TASK GOAL: Transcribe each record precisely; images stay out.

Records contained in a dataset:
--------------------------------

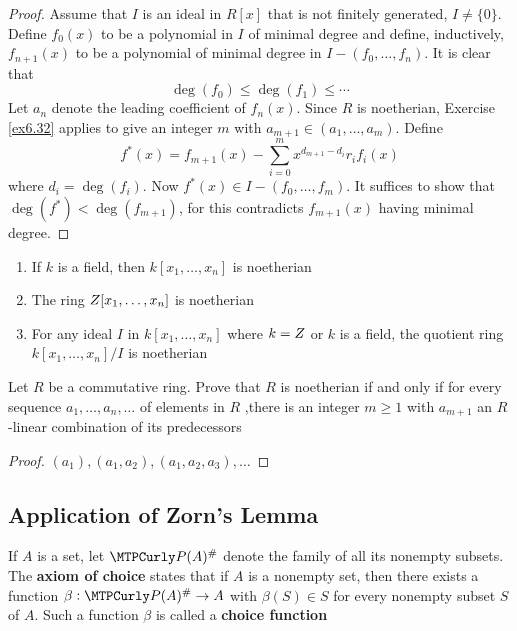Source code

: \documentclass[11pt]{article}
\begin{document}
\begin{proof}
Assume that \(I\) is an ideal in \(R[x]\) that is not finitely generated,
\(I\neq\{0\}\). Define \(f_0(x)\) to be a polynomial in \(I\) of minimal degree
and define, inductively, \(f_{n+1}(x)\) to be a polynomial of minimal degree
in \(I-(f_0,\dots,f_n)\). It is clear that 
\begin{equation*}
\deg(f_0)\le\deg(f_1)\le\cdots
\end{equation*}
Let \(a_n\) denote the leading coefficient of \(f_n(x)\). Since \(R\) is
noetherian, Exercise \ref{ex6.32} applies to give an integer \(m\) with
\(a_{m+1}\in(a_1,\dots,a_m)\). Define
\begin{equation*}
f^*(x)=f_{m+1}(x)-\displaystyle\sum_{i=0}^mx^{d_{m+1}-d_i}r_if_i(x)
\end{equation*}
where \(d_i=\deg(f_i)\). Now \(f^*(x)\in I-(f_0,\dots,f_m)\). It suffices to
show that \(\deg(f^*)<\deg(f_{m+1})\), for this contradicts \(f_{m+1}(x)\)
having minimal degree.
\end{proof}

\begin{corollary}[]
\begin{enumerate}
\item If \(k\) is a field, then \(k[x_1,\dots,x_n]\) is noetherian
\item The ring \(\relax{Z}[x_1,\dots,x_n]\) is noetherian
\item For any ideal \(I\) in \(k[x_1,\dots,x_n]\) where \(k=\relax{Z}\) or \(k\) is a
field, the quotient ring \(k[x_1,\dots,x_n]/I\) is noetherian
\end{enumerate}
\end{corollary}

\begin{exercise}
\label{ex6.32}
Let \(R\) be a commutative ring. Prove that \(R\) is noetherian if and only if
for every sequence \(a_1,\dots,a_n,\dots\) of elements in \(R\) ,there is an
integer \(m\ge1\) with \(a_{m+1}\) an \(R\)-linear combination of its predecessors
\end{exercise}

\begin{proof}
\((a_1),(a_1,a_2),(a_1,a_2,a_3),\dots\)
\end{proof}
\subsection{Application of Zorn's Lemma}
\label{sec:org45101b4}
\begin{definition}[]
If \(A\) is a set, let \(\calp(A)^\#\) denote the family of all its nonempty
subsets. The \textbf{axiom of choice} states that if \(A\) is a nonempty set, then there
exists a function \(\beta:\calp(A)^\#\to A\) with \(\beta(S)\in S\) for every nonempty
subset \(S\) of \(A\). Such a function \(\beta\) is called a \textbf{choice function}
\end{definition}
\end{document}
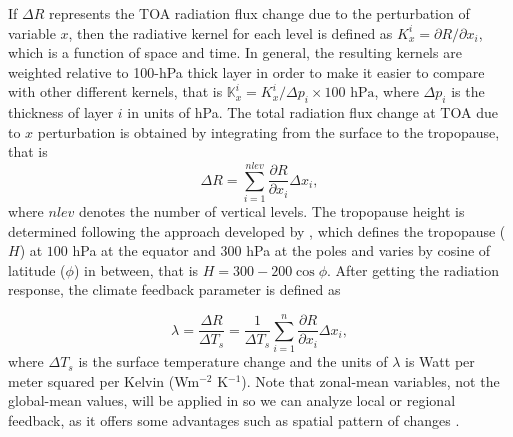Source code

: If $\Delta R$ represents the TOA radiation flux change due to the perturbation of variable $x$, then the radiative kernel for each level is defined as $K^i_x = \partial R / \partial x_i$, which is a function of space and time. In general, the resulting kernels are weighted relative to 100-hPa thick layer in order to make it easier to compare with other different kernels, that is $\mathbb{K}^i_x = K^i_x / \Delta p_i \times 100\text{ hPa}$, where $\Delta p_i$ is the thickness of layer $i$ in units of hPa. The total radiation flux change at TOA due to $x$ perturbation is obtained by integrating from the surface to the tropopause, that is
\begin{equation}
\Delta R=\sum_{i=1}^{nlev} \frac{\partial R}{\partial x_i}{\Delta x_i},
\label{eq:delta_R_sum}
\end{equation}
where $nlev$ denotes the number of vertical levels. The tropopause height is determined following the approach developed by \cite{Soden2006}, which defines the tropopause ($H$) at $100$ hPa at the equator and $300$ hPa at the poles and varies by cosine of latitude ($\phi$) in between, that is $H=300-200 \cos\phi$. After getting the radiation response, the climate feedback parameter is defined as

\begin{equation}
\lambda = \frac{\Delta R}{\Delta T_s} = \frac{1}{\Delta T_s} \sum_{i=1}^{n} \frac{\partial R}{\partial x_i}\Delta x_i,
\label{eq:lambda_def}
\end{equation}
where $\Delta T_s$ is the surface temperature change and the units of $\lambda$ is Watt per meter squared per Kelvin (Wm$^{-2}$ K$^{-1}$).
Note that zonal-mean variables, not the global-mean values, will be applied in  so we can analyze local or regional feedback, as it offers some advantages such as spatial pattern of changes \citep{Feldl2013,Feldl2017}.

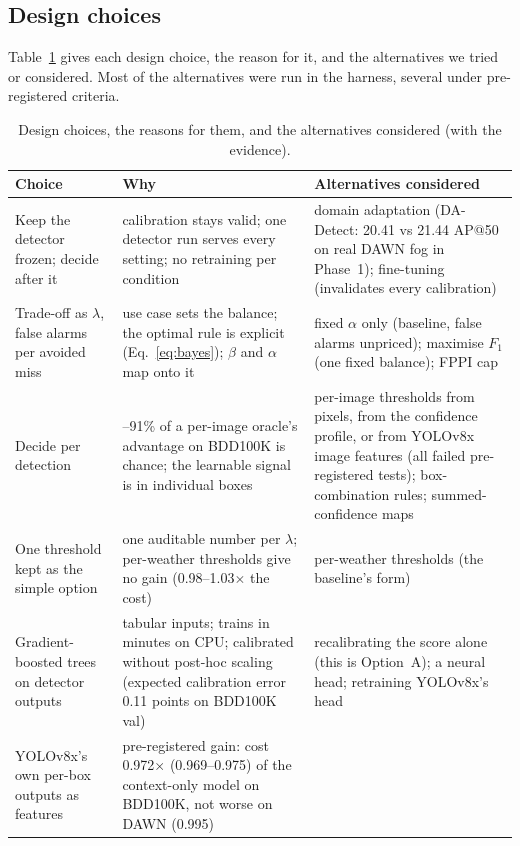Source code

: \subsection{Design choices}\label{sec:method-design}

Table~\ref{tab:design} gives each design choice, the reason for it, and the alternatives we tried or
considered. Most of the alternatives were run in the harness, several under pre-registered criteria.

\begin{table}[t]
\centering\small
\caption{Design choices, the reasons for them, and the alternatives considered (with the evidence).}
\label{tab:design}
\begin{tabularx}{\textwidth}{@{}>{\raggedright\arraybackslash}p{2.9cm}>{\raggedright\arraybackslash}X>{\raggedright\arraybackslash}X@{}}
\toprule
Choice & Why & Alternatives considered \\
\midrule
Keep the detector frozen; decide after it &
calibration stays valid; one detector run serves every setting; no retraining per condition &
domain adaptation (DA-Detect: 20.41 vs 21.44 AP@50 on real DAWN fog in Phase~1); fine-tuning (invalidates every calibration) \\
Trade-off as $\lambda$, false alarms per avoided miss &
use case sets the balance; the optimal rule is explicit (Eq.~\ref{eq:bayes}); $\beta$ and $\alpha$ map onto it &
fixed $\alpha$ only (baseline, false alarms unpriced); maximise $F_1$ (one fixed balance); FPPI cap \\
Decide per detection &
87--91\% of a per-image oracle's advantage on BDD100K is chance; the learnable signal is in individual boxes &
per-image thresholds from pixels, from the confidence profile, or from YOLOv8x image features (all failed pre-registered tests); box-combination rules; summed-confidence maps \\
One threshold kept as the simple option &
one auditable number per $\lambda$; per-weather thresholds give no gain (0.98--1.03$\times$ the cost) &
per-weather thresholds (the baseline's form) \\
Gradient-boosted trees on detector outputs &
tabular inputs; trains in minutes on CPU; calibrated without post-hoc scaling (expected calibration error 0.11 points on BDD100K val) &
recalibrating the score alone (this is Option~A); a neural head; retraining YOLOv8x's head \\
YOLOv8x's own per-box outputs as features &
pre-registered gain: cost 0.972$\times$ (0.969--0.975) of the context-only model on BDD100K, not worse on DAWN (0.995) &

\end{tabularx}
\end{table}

--------------------------------

WRITTEN ANSWER:
Source code

: \documentclass[11pt]{article}
\begin{document}
\begin{proof}
Assume that \(I\) is an ideal in \(R[x]\) that is not finitely generated,
\(I\neq\{0\}\). Define \(f_0(x)\) to be a polynomial in \(I\) of minimal degree
and define, inductively, \(f_{n+1}(x)\) to be a polynomial of minimal degree
in \(I-(f_0,\dots,f_n)\). It is clear that 
\begin{equation*}
\deg(f_0)\le\deg(f_1)\le\cdots
\end{equation*}
Let \(a_n\) denote the leading coefficient of \(f_n(x)\). Since \(R\) is
noetherian, Exercise \ref{ex6.32} applies to give an integer \(m\) with
\(a_{m+1}\in(a_1,\dots,a_m)\). Define
\begin{equation*}
f^*(x)=f_{m+1}(x)-\displaystyle\sum_{i=0}^mx^{d_{m+1}-d_i}r_if_i(x)
\end{equation*}
where \(d_i=\deg(f_i)\). Now \(f^*(x)\in I-(f_0,\dots,f_m)\). It suffices to
show that \(\deg(f^*)<\deg(f_{m+1})\), for this contradicts \(f_{m+1}(x)\)
having minimal degree.
\end{proof}

\begin{corollary}[]
\begin{enumerate}
\item If \(k\) is a field, then \(k[x_1,\dots,x_n]\) is noetherian
\item The ring \(\relax{Z}[x_1,\dots,x_n]\) is noetherian
\item For any ideal \(I\) in \(k[x_1,\dots,x_n]\) where \(k=\relax{Z}\) or \(k\) is a
field, the quotient ring \(k[x_1,\dots,x_n]/I\) is noetherian
\end{enumerate}
\end{corollary}

\begin{exercise}
\label{ex6.32}
Let \(R\) be a commutative ring. Prove that \(R\) is noetherian if and only if
for every sequence \(a_1,\dots,a_n,\dots\) of elements in \(R\) ,there is an
integer \(m\ge1\) with \(a_{m+1}\) an \(R\)-linear combination of its predecessors
\end{exercise}

\begin{proof}
\((a_1),(a_1,a_2),(a_1,a_2,a_3),\dots\)
\end{proof}
\subsection{Application of Zorn's Lemma}
\label{sec:org45101b4}
\begin{definition}[]
If \(A\) is a set, let \(\calp(A)^\#\) denote the family of all its nonempty
subsets. The \textbf{axiom of choice} states that if \(A\) is a nonempty set, then there
exists a function \(\beta:\calp(A)^\#\to A\) with \(\beta(S)\in S\) for every nonempty
subset \(S\) of \(A\). Such a function \(\beta\) is called a \textbf{choice function}
\end{definition}
\end{document}
Source code

: If $\Delta R$ represents the TOA radiation flux change due to the perturbation of variable $x$, then the radiative kernel for each level is defined as $K^i_x = \partial R / \partial x_i$, which is a function of space and time. In general, the resulting kernels are weighted relative to 100-hPa thick layer in order to make it easier to compare with other different kernels, that is $\mathbb{K}^i_x = K^i_x / \Delta p_i \times 100\text{ hPa}$, where $\Delta p_i$ is the thickness of layer $i$ in units of hPa. The total radiation flux change at TOA due to $x$ perturbation is obtained by integrating from the surface to the tropopause, that is
\begin{equation}
\Delta R=\sum_{i=1}^{nlev} \frac{\partial R}{\partial x_i}{\Delta x_i},
\label{eq:delta_R_sum}
\end{equation}
where $nlev$ denotes the number of vertical levels. The tropopause height is determined following the approach developed by \cite{Soden2006}, which defines the tropopause ($H$) at $100$ hPa at the equator and $300$ hPa at the poles and varies by cosine of latitude ($\phi$) in between, that is $H=300-200 \cos\phi$. After getting the radiation response, the climate feedback parameter is defined as

\begin{equation}
\lambda = \frac{\Delta R}{\Delta T_s} = \frac{1}{\Delta T_s} \sum_{i=1}^{n} \frac{\partial R}{\partial x_i}\Delta x_i,
\label{eq:lambda_def}
\end{equation}
where $\Delta T_s$ is the surface temperature change and the units of $\lambda$ is Watt per meter squared per Kelvin (Wm$^{-2}$ K$^{-1}$).
Note that zonal-mean variables, not the global-mean values, will be applied in  so we can analyze local or regional feedback, as it offers some advantages such as spatial pattern of changes \citep{Feldl2013,Feldl2017}.

Source code

: \subsection{Design choices}\label{sec:method-design}

Table~\ref{tab:design} gives each design choice, the reason for it, and the alternatives we tried or
considered. Most of the alternatives were run in the harness, several under pre-registered criteria.

\begin{table}[t]
\centering\small
\caption{Design choices, the reasons for them, and the alternatives considered (with the evidence).}
\label{tab:design}
\begin{tabularx}{\textwidth}{@{}>{\raggedright\arraybackslash}p{2.9cm}>{\raggedright\arraybackslash}X>{\raggedright\arraybackslash}X@{}}
\toprule
Choice & Why & Alternatives considered \\
\midrule
Keep the detector frozen; decide after it &
calibration stays valid; one detector run serves every setting; no retraining per condition &
domain adaptation (DA-Detect: 20.41 vs 21.44 AP@50 on real DAWN fog in Phase~1); fine-tuning (invalidates every calibration) \\
Trade-off as $\lambda$, false alarms per avoided miss &
use case sets the balance; the optimal rule is explicit (Eq.~\ref{eq:bayes}); $\beta$ and $\alpha$ map onto it &
fixed $\alpha$ only (baseline, false alarms unpriced); maximise $F_1$ (one fixed balance); FPPI cap \\
Decide per detection &
87--91\% of a per-image oracle's advantage on BDD100K is chance; the learnable signal is in individual boxes &
per-image thresholds from pixels, from the confidence profile, or from YOLOv8x image features (all failed pre-registered tests); box-combination rules; summed-confidence maps \\
One threshold kept as the simple option &
one auditable number per $\lambda$; per-weather thresholds give no gain (0.98--1.03$\times$ the cost) &
per-weather thresholds (the baseline's form) \\
Gradient-boosted trees on detector outputs &
tabular inputs; trains in minutes on CPU; calibrated without post-hoc scaling (expected calibration error 0.11 points on BDD100K val) &
recalibrating the score alone (this is Option~A); a neural head; retraining YOLOv8x's head \\
YOLOv8x's own per-box outputs as features &
pre-registered gain: cost 0.972$\times$ (0.969--0.975) of the context-only model on BDD100K, not worse on DAWN (0.995) &

\end{tabularx}
\end{table}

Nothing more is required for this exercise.